KERALA STATE ELECTRICITY BOARD Vs. PRINCIPAL SIR SYED INSTITUTE FOR TECHNICAL STUDIES
LAWS(SC)-2020-2-74
SUPREME COURT OF INDIA
Decided on February 20,2020

KERALA STATE ELECTRICITY BOARD Appellant
VERSUS
Principal Sir Syed Institute For Technical Studies Respondents




JUDGEMENT

ANIRUDDHA BOSE,J. - (1.)The legality of a part of a tariff notification issued by the Kerala State Electricity Regulatory Commission ("Commission") segregating Self-Financing Educational Institutions (SFEI) from Government run and Government Aided Private Educational Institutions and subjecting the former to a higher category of tariff is the only question involved in this batch of appeals. The notification to that effect was issued by the Commission on 26th November, 2007 bearing Order No.TP 23 and TP 30 of 2007. Such tariff was to take effect from 1 st December, 2007. SFEIs have been categorised under the head Low Tension VII(A) Commercial in that notification. The Government run or aided private educational institutions have been placed under Low Tension VI Non-Domestic tariff category. The Commission is the appellant before us in this set of appeals. Such tariff notification was published in terms of Kerala State Electricity Regulatory Commission (Terms and Conditions of determination of tariff for distribution and retail sale of electricity under MYT Framework) Regulations, 2006.
(2.)Several Writ Petitions came to be filed by different SFEIs questioning legality of such segregation which in effect created a higher tariff regime for them. Altogether 52 writ petitions were taken up for hearing by a learned Single Judge of the Kerala High Court (the First Court). The learned Single Judge found the tariff order to be valid, relying on a decision of a Constitution Bench of this Court in the case of T.M.A Pai Foundation and Anr. v. State of Karnataka and Ors. 2002 (8) SCC 481 and a Bench judgment of the High Court of Kerala in the case of Social SG of Assisi sisters v. KSEB 1988 (1) KLT 1727. The First Court decided the issue in favour of the Commission, inter-alia, on the following reasoning:-
"But, I note that there is no pleading whatsoever for the petitioners about the Government Order. There is no case in the Writ Petitions based on the Order. Further, the Higher Secondary Schools are attached to Schools having Standards upto High School Section, where as I have already noted, there is no restriction as contained in relation to Government and Aided Schools. Also, what has been fixed is the minimum salary of teachers and others. It appears to be low. What is important is the capability to raise revenue and its ramifications, and not whether any particular Self-Financing Educational Institutions is actually making use of its power to raise revenue, as ordinarily a Self-Financing Educational Institution may raise."

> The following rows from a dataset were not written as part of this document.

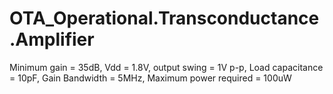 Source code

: # OTA_Operational.Transconductance.Amplifier

Minimum gain = 35dB, Vdd = 1.8V, output swing = 1V p-p, Load capacitance = 10pF, Gain Bandwidth = 5MHz, Maximum power required = 100uW

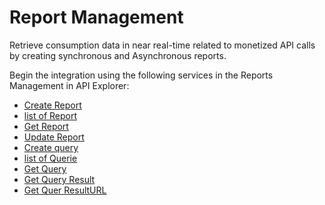 # Report Management

Retrieve consumption data in near real-time related to monetized API calls by creating synchronous and Asynchronous reports.

Begin the integration using the following services in the Reports Management in API Explorer:
* [Create Report](?path=reference/ConsumerManagement/CreatesReport)
*  [list of Report](?path=reference/ConsumerManagement/listReport)
*  [Get Report](?path=reference/ConsumerManagement/GetReport)
*  [Update Report](?path=reference/ConsumerManagement/UpdateReport)
*  [Create query](?path=reference/ConsumerManagement/Createsquery)
*  [list of Querie](?path=reference/ConsumerManagement/listquery)
*  [Get Query](?path=reference/ConsumerManagement/Getquery)
*  [Get Query Result](?path=reference/ConsumerManagement/GetQueryResult)
*  [Get Quer ResultURL](?path=reference/ConsumerManagement/GetQueryResultURL)

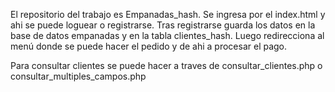 El repositorio del trabajo es Empanadas_hash.
Se ingresa por el index.html y ahi se puede loguear o registrarse.
Tras registrarse guarda los datos en la base de datos empanadas y en la tabla clientes_hash.
Luego redirecciona al menú donde se puede hacer el pedido y de ahi a procesar el pago.

Para consultar clientes se puede hacer a traves de consultar_clientes.php o consultar_multiples_campos.php
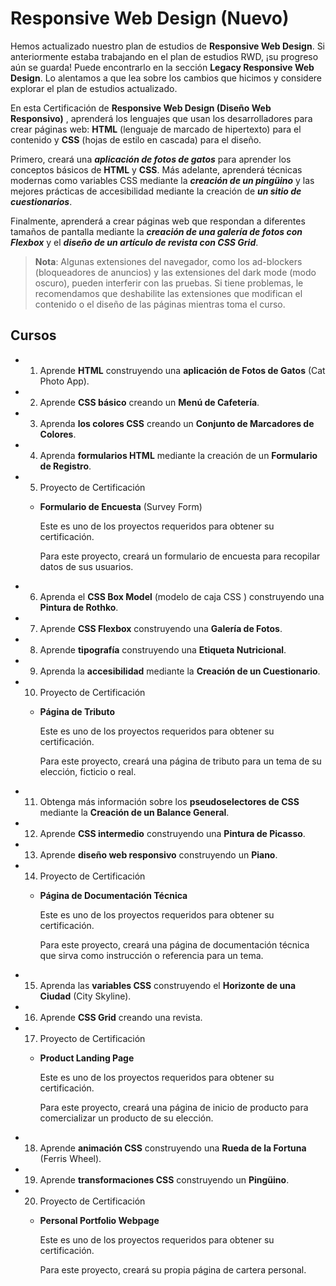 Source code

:# Responsive Web Design (Nuevo)

Hemos actualizado nuestro plan de estudios de **Responsive Web Design**. Si anteriormente estaba trabajando en el plan de estudios RWD, ¡su progreso aún se guarda! Puede encontrarlo en la sección **Legacy Responsive Web Design**. Lo alentamos a que lea sobre los cambios que hicimos y considere explorar el plan de estudios actualizado.

En esta Certificación de **Responsive Web Design (Diseño Web Responsivo)** , aprenderá los lenguajes que usan los desarrolladores para crear páginas web: **HTML** (lenguaje de marcado de hipertexto) para el contenido y **CSS** (hojas de estilo en cascada) para el diseño.

Primero, creará una ***aplicación de fotos de gatos*** para aprender los conceptos básicos de **HTML** y **CSS**. Más adelante, aprenderá técnicas modernas como variables CSS mediante la ***creación de un pingüino*** y las mejores prácticas de accesibilidad mediante la creación de ***un sitio de cuestionarios***.

Finalmente, aprenderá a crear páginas web que respondan a diferentes tamaños de pantalla mediante la ***creación de una galería de fotos con Flexbox*** y el ***diseño de un artículo de revista con CSS Grid***.


> **Nota**: Algunas extensiones del navegador, como los ad-blockers (bloqueadores de anuncios) y las extensiones del dark mode (modo oscuro), pueden interferir con las pruebas. Si tiene problemas, le recomendamos que deshabilite las extensiones que modifican el contenido o el diseño de las páginas mientras toma el curso.

## Cursos

* 1. Aprende **HTML** construyendo una **aplicación de Fotos de Gatos** (Cat Photo App).
* 2. Aprende **CSS básico** creando un **Menú de Cafetería**.
* 3. Aprenda **los colores CSS** creando un **Conjunto de Marcadores de Colores**.
* 4. Aprenda **formularios HTML** mediante la creación de un **Formulario de Registro**.
* 5. Proyecto de Certificación
   * **Formulario de Encuesta** (Survey Form)
   
      Este es uno de los proyectos requeridos para obtener su certificación.

      Para este proyecto, creará un formulario de encuesta para recopilar datos de sus usuarios.
      
* 6. Aprenda el **CSS Box Model** (modelo de caja CSS ) construyendo una **Pintura de Rothko**.
* 7. Aprende **CSS Flexbox** construyendo una **Galería de Fotos**.
* 8. Aprende **tipografía** construyendo una **Etiqueta Nutricional**.
* 9. Aprenda la **accesibilidad** mediante la **Creación de un Cuestionario**.
* 10. Proyecto de Certificación
   * **Página de Tributo**
   
      Este es uno de los proyectos requeridos para obtener su certificación.
      
      Para este proyecto, creará una página de tributo para un tema de su elección, ficticio o real.

* 11. Obtenga más información sobre los **pseudoselectores de CSS** mediante la **Creación de un Balance General**.
* 12. Aprende **CSS intermedio** construyendo una **Pintura de Picasso**.
* 13. Aprende **diseño web responsivo** construyendo un **Piano**.
* 14. Proyecto de Certificación
   * **Página de Documentación Técnica**
   
      Este es uno de los proyectos requeridos para obtener su certificación.

      Para este proyecto, creará una página de documentación técnica que sirva como instrucción o referencia para un tema.

* 15. Aprenda las **variables CSS** construyendo el **Horizonte de una Ciudad** (City Skyline).
* 16. Aprende **CSS Grid** creando una revista.
* 17. Proyecto de Certificación
   * **Product Landing Page**

      Este es uno de los proyectos requeridos para obtener su certificación.

      Para este proyecto, creará una página de inicio de producto para comercializar un producto de su elección.

* 18. Aprende **animación CSS** construyendo una **Rueda de la Fortuna** (Ferris Wheel).
* 19. Aprende **transformaciones CSS** construyendo un **Pingüino**.
* 20. Proyecto de Certificación
   * **Personal Portfolio Webpage**

      Este es uno de los proyectos requeridos para obtener su certificación.

      Para este proyecto, creará su propia página de cartera personal.

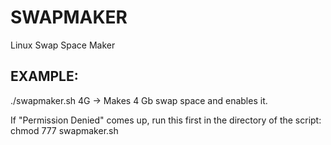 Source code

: # SWAPMAKER
Linux Swap Space Maker

## EXAMPLE:
./swapmaker.sh 4G
-> Makes 4 Gb swap space and enables it.

If "Permission Denied" comes up, run this first in the directory of the script:
chmod 777 swapmaker.sh
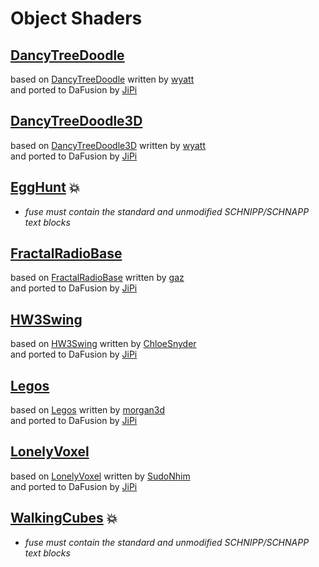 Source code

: 
  <!--                                                             -->
  <!--           THIS IS AN AUTOMATICALLY GENERATED FILE           -->
  <!--                                                             -->
  <!--                  D O   N O T   E D I T ! ! !                -->
  <!--                                                             -->
  <!--  ALL CHANGES WILL BE OVERWRITTEN WITHOUT ANY FURTHER NOTICE -->
  <!--                                                             -->


  # Object Shaders

## **[DancyTreeDoodle](DancyTreeDoodle.md)**
based on [DancyTreeDoodle](https://www.shadertoy.com/view/wslGz7) written by [wyatt](https://www.shadertoy.com/user/wyatt)<br />and ported to DaFusion by [JiPi](....//Site/Profiles/JiPi.md)

## **[DancyTreeDoodle3D](DancyTreeDoodle3D.md)**
based on [DancyTreeDoodle3D](https://www.shadertoy.com/view/4lVyzh) written by [wyatt](https://www.shadertoy.com/user/wyatt)<br />and ported to DaFusion by [JiPi](....//Site/Profiles/JiPi.md)

## **[EggHunt](EggHunt.md)** :boom:
- *fuse must contain the standard and unmodified SCHNIPP/SCHNAPP text blocks*

## **[FractalRadioBase](FractalRadioBase.md)**
based on [FractalRadioBase](https://www.shadertoy.com/view/WlcczS) written by [gaz](https://www.shadertoy.com/user/gaz)<br />and ported to DaFusion by [JiPi](....//Site/Profiles/JiPi.md)

## **[HW3Swing](HW3Swing.md)**
based on [HW3Swing](https://www.shadertoy.com/view/4dtyz8) written by [ChloeSnyder](https://www.shadertoy.com/user/ChloeSnyder)<br />and ported to DaFusion by [JiPi](....//Site/Profiles/JiPi.md)

## **[Legos](Legos.md)**
based on [Legos](https://www.shadertoy.com/view/Xdl3Dj) written by [morgan3d](https://www.shadertoy.com/user/morgan3d)<br />and ported to DaFusion by [JiPi](....//Site/Profiles/JiPi.md)

## **[LonelyVoxel](LonelyVoxel.md)**
based on [LonelyVoxel](https://www.shadertoy.com/view/Mslczn) written by [SudoNhim](https://www.shadertoy.com/user/SudoNhim)<br />and ported to DaFusion by [JiPi](....//Site/Profiles/JiPi.md)

## **[WalkingCubes](WalkingCubes.md)** :boom:
- *fuse must contain the standard and unmodified SCHNIPP/SCHNAPP text blocks*

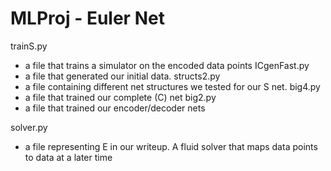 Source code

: # MLProj - Euler Net

trainS.py
- a file that trains a simulator on the encoded data points
ICgenFast.py
- a file that generated our initial data. 
structs2.py
- a file containing different net structures we tested for our S net.
big4.py
- a file that trained our complete (C) net
big2.py
- a file that trained our encoder/decoder nets 
 
solver.py
- a file representing E in our writeup. A fluid solver that maps data points
to data at a later time
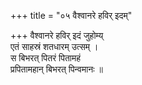 +++
title = "०५ वैश्वानरे हविर् इदम्"

+++
वैश्वानरे हविर् इदं जुहोम्य्  
एतं साहस्रं शतधारम् उत्सम् ।  
स बिभरत् पितरं पितामहं  
प्रपितामहान् बिभरत् पिन्वमानः ॥ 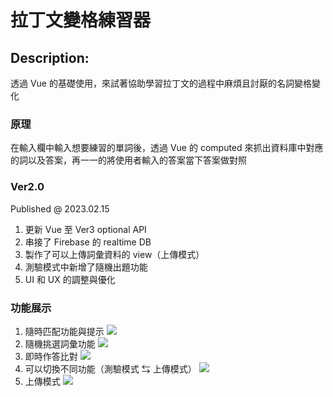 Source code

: # 拉丁文變格練習器

## Description: 
透過 Vue 的基礎使用，來試著協助學習拉丁文的過程中麻煩且討厭的名詞變格變化

### 原理 
在輸入欄中輸入想要練習的單詞後，透過 Vue 的 computed 來抓出資料庫中對應的詞以及答案，再一一的將使用者輸入的答案當下答案做對照

### Ver2.0
Published @ 2023.02.15
1. 更新 Vue 至 Ver3 optional API
2. 串接了 Firebase 的 realtime DB
3. 製作了可以上傳詞彙資料的 view（上傳模式）
4. 測驗模式中新增了隨機出題功能
5. UI 和 UX 的調整與優化

### 功能展示
1. 隨時匹配功能與提示
![](https://imgur.com/a/uvKDfd9)
2. 隨機挑選詞彙功能
![](https://imgur.com/In9QK4f)
3. 即時作答比對
![](https://imgur.com/CJguDwQ) 
4. 可以切換不同功能（測驗模式 ⇆ 上傳模式）
![](https://imgur.com/H4uQb14)
5. 上傳模式
![](https://imgur.com/aF7CDzB)
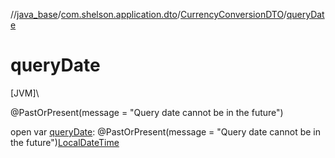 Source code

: //[java_base](../../../index.md)/[com.shelson.application.dto](../index.md)/[CurrencyConversionDTO](index.md)/[queryDate](query-date.md)

# queryDate

[JVM]\

@PastOrPresent(message = &quot;Query date cannot be in the future&quot;)

open var [queryDate](query-date.md): @PastOrPresent(message = &quot;Query date cannot be in the future&quot;)[LocalDateTime](https://docs.oracle.com/javase/8/docs/api/java/time/LocalDateTime.html)

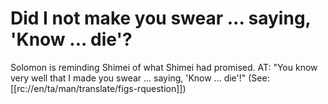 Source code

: # Did I not make you swear ... saying, 'Know ... die'?

Solomon is reminding Shimei of what Shimei had promised. AT: "You know very well that I made you swear ... saying, 'Know ... die'!" (See: [[rc://en/ta/man/translate/figs-rquestion]])

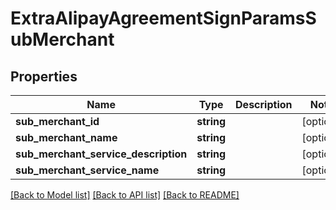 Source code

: # ExtraAlipayAgreementSignParamsSubMerchant

## Properties
Name | Type | Description | Notes
------------ | ------------- | ------------- | -------------
**sub_merchant_id** | **string** |  | [optional] 
**sub_merchant_name** | **string** |  | [optional] 
**sub_merchant_service_description** | **string** |  | [optional] 
**sub_merchant_service_name** | **string** |  | [optional] 

[[Back to Model list]](../README.md#documentation-for-models) [[Back to API list]](../README.md#documentation-for-api-endpoints) [[Back to README]](../README.md)


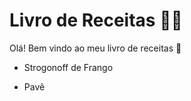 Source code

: # Livro de Receitas :woman_cook:

Olá! Bem vindo ao meu livro de receitas :wave:

- Strogonoff de Frango

-  Pavê

  
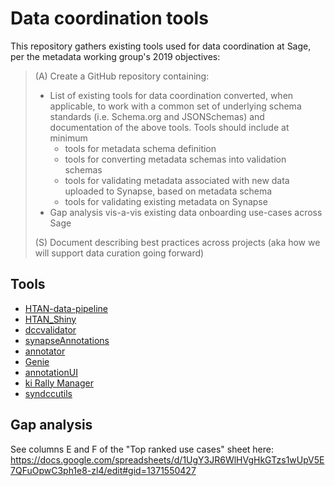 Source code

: # Data coordination tools

This repository gathers existing tools used for data coordination at Sage, per
the metadata working group's 2019 objectives:

> (A) Create a GitHub repository containing:
> 
> - List of existing tools for data coordination converted, when applicable, to
> work with a common set of underlying schema standards (i.e. Schema.org and
> JSONSchemas) and documentation of the above tools. Tools should include at
> minimum
>   - tools for metadata schema definition
>   - tools for converting metadata schemas into validation schemas
>   - tools for validating metadata associated with new data uploaded to Synapse, 
>   based on metadata schema
>   - tools for validating existing metadata on Synapse
> - Gap analysis vis-a-vis existing data onboarding use-cases across Sage
> 
> (S) Document describing best practices across projects (aka how we will
> support data curation going forward)

## Tools

* [HTAN-data-pipeline](https://github.com/Sage-Bionetworks/HTAN-data-pipeline)
* [HTAN_Shiny](https://github.com/Sage-Bionetworks/HTAN_Shiny)
* [dccvalidator](https://github.com/Sage-Bionetworks/dccvalidator/)
* [synapseAnnotations](https://github.com/Sage-Bionetworks/synapseAnnotations/)
* [annotator](https://github.com/Sage-Bionetworks/annotator)
* [Genie](https://github.com/Sage-Bionetworks/Genie)
* [annotationUI](https://shinypro.synapse.org/users/nsanati/annotationUI/)
* [ki Rally Manager](https://github.com/Sage-Bionetworks/ki-rally-manager)
* [syndccutils](https://github.com/Sage-Bionetworks/syndccutils)

## Gap analysis

See columns E and F of the "Top ranked use cases" sheet here: https://docs.google.com/spreadsheets/d/1UgY3JR6WlHVgHkGTzs1wUpV5E7QFuOpwC3ph1e8-zl4/edit#gid=1371550427
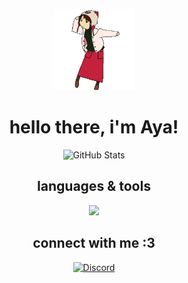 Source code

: <p style="text-align: center;">
  <img src="meow.gif" alt="Banner" width="130" height="auto">
</p>

<h1 style="font-weight: bold; text-align: center;">hello there, i'm Aya!</h1>

<p style="text-align: center;">
  <img src="https://github-readme-stats.vercel.app/api?username=ayahbash&theme=gotham&hide_border=true&include_all_commits=true&count_private=true" alt="GitHub Stats">
</p>

<h2 style="font-weight: bold; text-align: center;">languages & tools</h2>

<p align="center">
  <a href="https://skillicons.dev">
    <img src="https://skillicons.dev/icons?i=c,py,bash,latex,linux,debian,vscodium,ps,ai,notion&perline=5" />
  </a>
</p>

<h2 style="font-weight: bold; text-align: center;">connect with me :3</h2>

<p style="text-align: center;">
  <a href="http://discordapp.com/users/1160606744037314620" target="_blank">
    <img src="https://skillicons.dev/icons?i=discord" alt="Discord" />
  </a>
</p>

(3.)In appeal by the SFEIs, the Division Bench of the High Court set aside the judgment of the First Court. The Division Bench found that the differentiation was not for any of the grounds specified in Section 62 (3) of the Electricity Act, 2003. That is the provision under which the State Commission can determine the tariff. Section 62 of the 2003 Act specifies:-
"62. Determination of tariff:-

(1) The Appropriate Commission shall determine the tariff in accordance with the provisions of this Act for ­ (a) supply of electricity by a generating company to a distribution licensee: Provided that the Appropriate Commission may, in case of shortage of supply of electricity, fix the minimum and maximum ceiling of tariff for sale or purchase of electricity in pursuance of an agreement, entered into between a generating company and a licensee or between licensees, for a period not exceeding one year to ensure reasonable prices of electricity;

(b) transmission of electricity;

(c) wheeling of electricity;

(d) retail sale of electricity:

Provided that in case of distribution of electricity in the same area by two or more distribution licensees, the Appropriate Commission may, for promoting competition among distribution licensees, fix only maximum ceiling of tariff for retail sale of electricity.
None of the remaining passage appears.